How exactly does value numbering help here? This problem seems to be about
finding structurally-similar parts of the computations of different values,
not identical values.
Note, first, the optimization we are talking about is not outlining, at
least, as far as i've ever heard it.
function outlining/etc is about removing cold regions of functions to
separate functions to make the hot portions smaller, more inlinable, etc.
What is being talked about here is a variant of identical code folding,
e.g., http://research.google.com/pubs/pub36912.html and it's variants.
Where identical varies (and is based on semantic equivalence). Variants
where you extract portions partially to merge functions are pretty much the
same optimization 
Here, value numbering helps because it gives you value expressions.
It tells you:
This operation is "add V1, V2".
It does not matter what V1 and V2 are, they just "are abstract things". We
know if these abstract things are equivalent or not.
More relevantly, these expressions form a value number dag.
That is, they represent the computations being computed only in terms of
operators, abstract variables, and other parts of the VNDAG
The *actual values* of those computations, numbers, etc, do not matter (IE
the abstract value numbers have some set of things *in the program* that
are in the set of things equivalent to that value number).
It is "are these semantically the same operations in the same order",
regardless of the value of those operations.

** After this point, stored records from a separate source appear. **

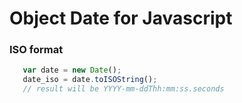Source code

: # Object Date for Javascript

### ISO format

```javascript
   var date = new Date();
   date_iso = date.toISOString();
   // result will be YYYY-mm-ddThh:mm:ss.seconds
```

See, for example, the DAGS generated by:
https://www.researchgate.net/publication/221323142_An_Efficient_SSA-Based_Algorithm_for_Complete_Global_Value_Numbering
Again, this is not something current GVN does, but NewGVN (and other GVN's
do) can give you.
The question of what portions of a function you can merge are variants of
common subgraph and graph isomorphism problems on a VNDAG.
(because in the end, it doesn't matter where the computations are, it
matters what they abstractly compute, and what they depend on)
It seems much closer to the analysis necessary for SLP vectorization than
value numbering, as such.
I think we might be able to use value numbering to help with subset of SLP
vectorization, but only because we can define some kind of equivalence
relation on consecutive memory accesses (and similar). What you need for
this outlining seems more akin to the general SLP-vectorization case. This
might just be the maximal common subgraph problem.
If i have an add in a loop, and it's VN equivalent to an add outside a loop
in some other function, i can still merge the functions 
It's how the value is generated and used that matters, not the structure of
the program.
So you can't just do it on a regular CFG or anything like that if you want
good results.